Согласно указанию Педру, послание из Брюгге было создано как ответ на прямое поручение наследника престола, в последние годы жизни Жуана I принявшего на себя большинство государственных дел. Как пишет автор послания, он намеревался «изложить кое-что из того, о чем… иногда говорил до отъезда, и из того, что пришло… на ум» после того, как он уехал[406]. Структура письма строга и продуманна. Первый раздел основной части посвящен вопросам, связанным с церковной жизнью: грамотности клира, устройству благотворительных заведений и монашеских орденов. Хотя хронисты отмечали религиозность и интерес к церковным делам, свойственные Педру[407], обсуждаемые здесь подробности монастырского устава позволяют предположить, что раздел написан Жуаном Вербой.
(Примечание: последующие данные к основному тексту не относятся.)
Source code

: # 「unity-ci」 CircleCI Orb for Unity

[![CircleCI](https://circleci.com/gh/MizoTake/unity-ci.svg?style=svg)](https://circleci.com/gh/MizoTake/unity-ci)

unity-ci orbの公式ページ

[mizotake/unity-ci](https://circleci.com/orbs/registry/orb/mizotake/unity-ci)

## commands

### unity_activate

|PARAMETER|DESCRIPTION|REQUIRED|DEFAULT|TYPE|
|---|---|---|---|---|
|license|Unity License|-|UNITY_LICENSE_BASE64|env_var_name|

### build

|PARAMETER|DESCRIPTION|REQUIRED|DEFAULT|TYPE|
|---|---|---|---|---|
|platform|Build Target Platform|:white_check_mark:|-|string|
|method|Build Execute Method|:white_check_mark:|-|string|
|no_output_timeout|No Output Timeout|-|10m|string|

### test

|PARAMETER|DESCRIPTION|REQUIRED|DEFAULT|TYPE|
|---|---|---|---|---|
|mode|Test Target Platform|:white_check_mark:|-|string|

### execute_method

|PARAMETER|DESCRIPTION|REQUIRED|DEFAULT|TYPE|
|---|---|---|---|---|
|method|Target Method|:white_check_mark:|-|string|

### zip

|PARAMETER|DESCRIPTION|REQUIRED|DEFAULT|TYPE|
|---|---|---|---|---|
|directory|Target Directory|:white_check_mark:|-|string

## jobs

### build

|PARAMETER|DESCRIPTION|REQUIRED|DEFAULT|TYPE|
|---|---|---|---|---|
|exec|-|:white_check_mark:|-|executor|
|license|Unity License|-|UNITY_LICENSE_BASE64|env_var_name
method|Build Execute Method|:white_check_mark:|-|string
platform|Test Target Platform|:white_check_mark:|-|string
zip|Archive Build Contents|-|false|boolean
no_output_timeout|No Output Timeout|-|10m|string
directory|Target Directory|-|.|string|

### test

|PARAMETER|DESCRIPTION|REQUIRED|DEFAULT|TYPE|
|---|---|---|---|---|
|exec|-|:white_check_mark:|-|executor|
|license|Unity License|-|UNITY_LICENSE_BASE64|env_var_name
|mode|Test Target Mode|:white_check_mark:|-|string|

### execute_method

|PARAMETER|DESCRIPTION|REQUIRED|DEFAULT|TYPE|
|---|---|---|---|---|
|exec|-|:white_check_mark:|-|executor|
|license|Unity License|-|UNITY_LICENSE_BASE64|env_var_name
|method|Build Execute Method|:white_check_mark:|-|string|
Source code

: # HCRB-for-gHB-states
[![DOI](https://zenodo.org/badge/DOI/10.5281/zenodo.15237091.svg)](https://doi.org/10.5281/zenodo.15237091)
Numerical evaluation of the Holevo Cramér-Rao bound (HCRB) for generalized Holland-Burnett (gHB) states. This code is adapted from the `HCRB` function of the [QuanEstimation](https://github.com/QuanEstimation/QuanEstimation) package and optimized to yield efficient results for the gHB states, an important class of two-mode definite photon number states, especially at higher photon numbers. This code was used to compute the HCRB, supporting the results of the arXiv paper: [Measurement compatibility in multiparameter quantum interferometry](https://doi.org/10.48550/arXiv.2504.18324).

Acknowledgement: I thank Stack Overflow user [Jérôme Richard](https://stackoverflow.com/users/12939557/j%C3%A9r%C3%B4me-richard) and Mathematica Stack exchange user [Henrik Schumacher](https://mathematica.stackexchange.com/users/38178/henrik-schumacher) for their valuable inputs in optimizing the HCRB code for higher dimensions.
Около 1425 г. он стал настоятелем августинского конвента св. Георгия в Коимбре[408], но вскоре покинул обитель, чтобы в качестве духовника сопровождать инфанта в его странствиях[409].

Второй раздел посвящен светской власти. Относящийся к ней круг вопросов классифицируется по четырем кардинальным добродетелям. Советы разделены на те, что связаны с добродетелью мужества, «посредством которой защищаются и прирастают королевства» (обеспечение армии, строительство укреплений, им уделяется наибольшее внимание в письме), справедливости (предлагается систематизация королевского права) и благоразумия (снижение трат на штат придворных). Четвертая добродетель, умеренность, оставлена инфантом «в ведении проповедников и исповедников». Эта система, характерная для моралистической литературы Средневековья и королевских зерцал со времен Каролингов, встречается во многих произведениях авишских инфантов.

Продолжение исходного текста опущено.